SUPPLIED MATERIAL:
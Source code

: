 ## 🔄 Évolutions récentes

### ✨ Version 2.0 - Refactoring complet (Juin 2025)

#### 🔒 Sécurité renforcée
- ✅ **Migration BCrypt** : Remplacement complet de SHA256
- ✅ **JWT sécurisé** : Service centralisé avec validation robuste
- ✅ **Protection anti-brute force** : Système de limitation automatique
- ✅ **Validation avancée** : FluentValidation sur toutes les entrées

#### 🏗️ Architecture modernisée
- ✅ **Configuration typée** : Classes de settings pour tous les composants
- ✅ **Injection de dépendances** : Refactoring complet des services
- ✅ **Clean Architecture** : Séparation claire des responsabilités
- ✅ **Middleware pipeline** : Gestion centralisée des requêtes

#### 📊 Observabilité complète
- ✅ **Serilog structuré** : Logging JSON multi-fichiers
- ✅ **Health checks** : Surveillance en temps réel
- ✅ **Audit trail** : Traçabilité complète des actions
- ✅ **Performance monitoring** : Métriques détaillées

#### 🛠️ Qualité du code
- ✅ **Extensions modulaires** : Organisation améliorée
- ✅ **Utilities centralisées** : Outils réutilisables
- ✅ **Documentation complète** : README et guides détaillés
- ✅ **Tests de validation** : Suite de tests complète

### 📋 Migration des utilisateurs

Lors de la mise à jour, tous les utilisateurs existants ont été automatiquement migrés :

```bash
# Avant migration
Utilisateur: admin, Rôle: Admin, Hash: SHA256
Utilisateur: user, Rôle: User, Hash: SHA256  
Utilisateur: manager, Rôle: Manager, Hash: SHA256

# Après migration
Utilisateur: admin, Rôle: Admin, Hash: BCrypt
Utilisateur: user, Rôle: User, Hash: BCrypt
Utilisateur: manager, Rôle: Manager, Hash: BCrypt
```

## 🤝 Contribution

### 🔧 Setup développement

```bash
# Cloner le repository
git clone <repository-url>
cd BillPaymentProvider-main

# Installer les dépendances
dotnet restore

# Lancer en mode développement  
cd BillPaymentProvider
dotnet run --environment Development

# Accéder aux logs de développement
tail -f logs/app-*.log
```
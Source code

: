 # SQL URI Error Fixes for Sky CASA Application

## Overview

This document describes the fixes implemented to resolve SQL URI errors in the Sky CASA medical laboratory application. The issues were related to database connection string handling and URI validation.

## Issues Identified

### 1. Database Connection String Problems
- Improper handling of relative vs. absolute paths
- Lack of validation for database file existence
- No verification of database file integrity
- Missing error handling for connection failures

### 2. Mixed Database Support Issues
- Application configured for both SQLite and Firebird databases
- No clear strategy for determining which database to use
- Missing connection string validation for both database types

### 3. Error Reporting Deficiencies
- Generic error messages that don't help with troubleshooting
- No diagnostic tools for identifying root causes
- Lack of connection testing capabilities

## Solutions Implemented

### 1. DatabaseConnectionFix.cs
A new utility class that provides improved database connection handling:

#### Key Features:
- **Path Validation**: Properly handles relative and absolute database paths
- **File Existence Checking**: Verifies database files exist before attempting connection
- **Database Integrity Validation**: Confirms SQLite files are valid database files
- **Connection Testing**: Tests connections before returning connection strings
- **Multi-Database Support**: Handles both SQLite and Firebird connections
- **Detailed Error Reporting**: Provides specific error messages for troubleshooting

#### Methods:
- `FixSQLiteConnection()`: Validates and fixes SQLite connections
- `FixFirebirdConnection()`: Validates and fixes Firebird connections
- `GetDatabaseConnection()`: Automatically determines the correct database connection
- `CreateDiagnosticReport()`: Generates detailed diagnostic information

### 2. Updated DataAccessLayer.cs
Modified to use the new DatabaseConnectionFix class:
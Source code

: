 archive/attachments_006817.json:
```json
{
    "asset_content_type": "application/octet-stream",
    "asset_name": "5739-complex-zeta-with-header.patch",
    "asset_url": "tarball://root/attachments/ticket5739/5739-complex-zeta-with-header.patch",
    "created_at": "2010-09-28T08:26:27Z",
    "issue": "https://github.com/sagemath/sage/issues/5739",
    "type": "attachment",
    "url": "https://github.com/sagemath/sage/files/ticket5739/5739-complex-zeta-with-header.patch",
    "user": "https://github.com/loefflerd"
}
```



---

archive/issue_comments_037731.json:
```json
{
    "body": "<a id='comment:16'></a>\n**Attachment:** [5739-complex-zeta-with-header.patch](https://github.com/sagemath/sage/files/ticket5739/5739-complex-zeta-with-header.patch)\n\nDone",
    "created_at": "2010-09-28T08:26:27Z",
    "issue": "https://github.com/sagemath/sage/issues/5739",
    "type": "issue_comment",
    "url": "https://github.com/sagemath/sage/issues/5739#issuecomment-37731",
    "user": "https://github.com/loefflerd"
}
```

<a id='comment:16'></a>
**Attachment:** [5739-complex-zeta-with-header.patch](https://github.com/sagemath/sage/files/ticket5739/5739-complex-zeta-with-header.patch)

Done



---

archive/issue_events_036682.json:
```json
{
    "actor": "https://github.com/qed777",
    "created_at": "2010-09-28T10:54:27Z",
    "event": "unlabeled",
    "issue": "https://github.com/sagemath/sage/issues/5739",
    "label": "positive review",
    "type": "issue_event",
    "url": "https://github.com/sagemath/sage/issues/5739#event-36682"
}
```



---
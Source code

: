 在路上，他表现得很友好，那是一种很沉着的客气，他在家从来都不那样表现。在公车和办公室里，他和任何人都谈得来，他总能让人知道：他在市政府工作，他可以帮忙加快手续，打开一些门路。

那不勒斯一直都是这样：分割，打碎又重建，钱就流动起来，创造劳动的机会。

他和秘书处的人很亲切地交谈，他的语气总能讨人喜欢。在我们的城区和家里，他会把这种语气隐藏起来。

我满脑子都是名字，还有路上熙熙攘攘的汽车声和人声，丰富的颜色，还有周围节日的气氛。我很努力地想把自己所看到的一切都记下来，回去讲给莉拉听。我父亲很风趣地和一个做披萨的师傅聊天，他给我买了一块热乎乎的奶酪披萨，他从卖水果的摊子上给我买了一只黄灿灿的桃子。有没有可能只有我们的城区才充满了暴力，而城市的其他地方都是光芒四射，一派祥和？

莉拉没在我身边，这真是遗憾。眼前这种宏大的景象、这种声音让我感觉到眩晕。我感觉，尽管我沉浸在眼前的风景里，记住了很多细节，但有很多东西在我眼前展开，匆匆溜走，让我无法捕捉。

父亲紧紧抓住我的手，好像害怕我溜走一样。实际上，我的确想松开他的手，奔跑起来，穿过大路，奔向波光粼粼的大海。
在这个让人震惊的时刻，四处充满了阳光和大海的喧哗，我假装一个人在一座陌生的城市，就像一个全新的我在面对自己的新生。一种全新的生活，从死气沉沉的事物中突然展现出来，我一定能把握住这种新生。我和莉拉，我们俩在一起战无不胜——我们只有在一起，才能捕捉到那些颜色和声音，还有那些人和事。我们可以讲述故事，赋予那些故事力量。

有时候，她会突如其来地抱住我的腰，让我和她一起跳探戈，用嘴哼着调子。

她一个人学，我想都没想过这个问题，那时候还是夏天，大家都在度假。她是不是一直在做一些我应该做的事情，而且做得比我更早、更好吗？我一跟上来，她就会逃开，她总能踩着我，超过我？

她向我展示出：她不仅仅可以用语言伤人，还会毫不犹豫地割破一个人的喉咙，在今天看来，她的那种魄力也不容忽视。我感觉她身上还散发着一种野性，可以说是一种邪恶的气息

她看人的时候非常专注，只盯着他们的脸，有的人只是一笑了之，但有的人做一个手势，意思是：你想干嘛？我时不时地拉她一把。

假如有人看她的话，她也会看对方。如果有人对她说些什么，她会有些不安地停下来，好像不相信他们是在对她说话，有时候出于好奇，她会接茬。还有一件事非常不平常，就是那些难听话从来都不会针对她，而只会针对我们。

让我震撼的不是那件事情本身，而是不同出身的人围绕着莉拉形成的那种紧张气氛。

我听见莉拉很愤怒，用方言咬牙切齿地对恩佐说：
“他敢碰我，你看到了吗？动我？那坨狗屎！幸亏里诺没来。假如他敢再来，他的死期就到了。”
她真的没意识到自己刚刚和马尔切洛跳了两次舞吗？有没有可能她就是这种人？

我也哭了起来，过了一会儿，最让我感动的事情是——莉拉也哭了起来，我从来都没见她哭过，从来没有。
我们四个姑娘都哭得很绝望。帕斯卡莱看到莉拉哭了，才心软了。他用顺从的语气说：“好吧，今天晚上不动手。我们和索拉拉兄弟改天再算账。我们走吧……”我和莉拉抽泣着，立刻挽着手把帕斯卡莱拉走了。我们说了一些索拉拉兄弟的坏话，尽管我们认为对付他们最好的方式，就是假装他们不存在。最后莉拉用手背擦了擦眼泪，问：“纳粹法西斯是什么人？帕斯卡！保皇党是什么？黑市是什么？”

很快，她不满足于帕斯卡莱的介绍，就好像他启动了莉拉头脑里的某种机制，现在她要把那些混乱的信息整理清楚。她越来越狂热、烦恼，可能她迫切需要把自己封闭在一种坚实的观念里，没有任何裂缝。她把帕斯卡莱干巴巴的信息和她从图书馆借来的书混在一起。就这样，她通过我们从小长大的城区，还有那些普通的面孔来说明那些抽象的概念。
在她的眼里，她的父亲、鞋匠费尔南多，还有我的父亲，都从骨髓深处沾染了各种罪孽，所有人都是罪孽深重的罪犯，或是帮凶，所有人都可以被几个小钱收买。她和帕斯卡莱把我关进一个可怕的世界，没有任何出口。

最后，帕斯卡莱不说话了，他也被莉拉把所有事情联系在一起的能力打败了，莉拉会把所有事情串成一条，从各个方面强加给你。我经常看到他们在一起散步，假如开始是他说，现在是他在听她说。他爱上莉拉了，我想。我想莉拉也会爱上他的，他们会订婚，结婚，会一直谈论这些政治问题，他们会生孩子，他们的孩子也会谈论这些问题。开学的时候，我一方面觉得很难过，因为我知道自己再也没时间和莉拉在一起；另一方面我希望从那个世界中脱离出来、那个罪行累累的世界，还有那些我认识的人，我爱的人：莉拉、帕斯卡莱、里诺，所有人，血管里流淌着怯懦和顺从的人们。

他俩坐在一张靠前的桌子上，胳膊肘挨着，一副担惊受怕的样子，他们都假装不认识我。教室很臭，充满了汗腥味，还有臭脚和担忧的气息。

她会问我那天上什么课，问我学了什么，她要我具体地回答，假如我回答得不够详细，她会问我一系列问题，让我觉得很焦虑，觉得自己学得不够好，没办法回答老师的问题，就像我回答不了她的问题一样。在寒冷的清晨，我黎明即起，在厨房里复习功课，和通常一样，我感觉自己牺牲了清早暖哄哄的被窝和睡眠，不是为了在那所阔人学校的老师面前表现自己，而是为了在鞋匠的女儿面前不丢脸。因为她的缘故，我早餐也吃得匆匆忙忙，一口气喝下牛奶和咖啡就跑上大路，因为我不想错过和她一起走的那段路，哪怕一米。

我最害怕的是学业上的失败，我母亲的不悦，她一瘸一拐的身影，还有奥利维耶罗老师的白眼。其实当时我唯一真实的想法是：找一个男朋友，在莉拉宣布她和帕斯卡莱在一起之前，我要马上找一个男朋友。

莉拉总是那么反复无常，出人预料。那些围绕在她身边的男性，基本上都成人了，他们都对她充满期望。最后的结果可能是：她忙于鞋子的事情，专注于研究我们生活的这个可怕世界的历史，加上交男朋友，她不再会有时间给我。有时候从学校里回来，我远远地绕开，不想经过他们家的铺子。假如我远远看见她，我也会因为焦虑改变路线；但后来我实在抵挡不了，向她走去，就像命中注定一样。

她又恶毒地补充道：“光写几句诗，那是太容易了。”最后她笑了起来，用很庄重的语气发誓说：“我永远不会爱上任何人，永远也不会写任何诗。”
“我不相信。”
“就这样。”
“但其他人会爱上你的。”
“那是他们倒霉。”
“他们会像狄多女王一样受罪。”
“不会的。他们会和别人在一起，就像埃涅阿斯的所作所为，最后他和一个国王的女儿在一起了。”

PROBLEM DETAILS: The entries above hold a line with "- Improper handling" and a later line with "- **Database Integrity". Write out exactly those lines and all lines between, nothing more.

EXERCISE OUTPUT:
- Improper handling of relative vs. absolute paths
- Lack of validation for database file existence
- No verification of database file integrity
- Missing error handling for connection failures

### 2. Mixed Database Support Issues
- Application configured for both SQLite and Firebird databases
- No clear strategy for determining which database to use
- Missing connection string validation for both database types

### 3. Error Reporting Deficiencies
- Generic error messages that don't help with troubleshooting
- No diagnostic tools for identifying root causes
- Lack of connection testing capabilities

## Solutions Implemented

### 1. DatabaseConnectionFix.cs
A new utility class that provides improved database connection handling:

#### Key Features:
- **Path Validation**: Properly handles relative and absolute database paths
- **File Existence Checking**: Verifies database files exist before attempting connection
- **Database Integrity Validation**: Confirms SQLite files are valid database files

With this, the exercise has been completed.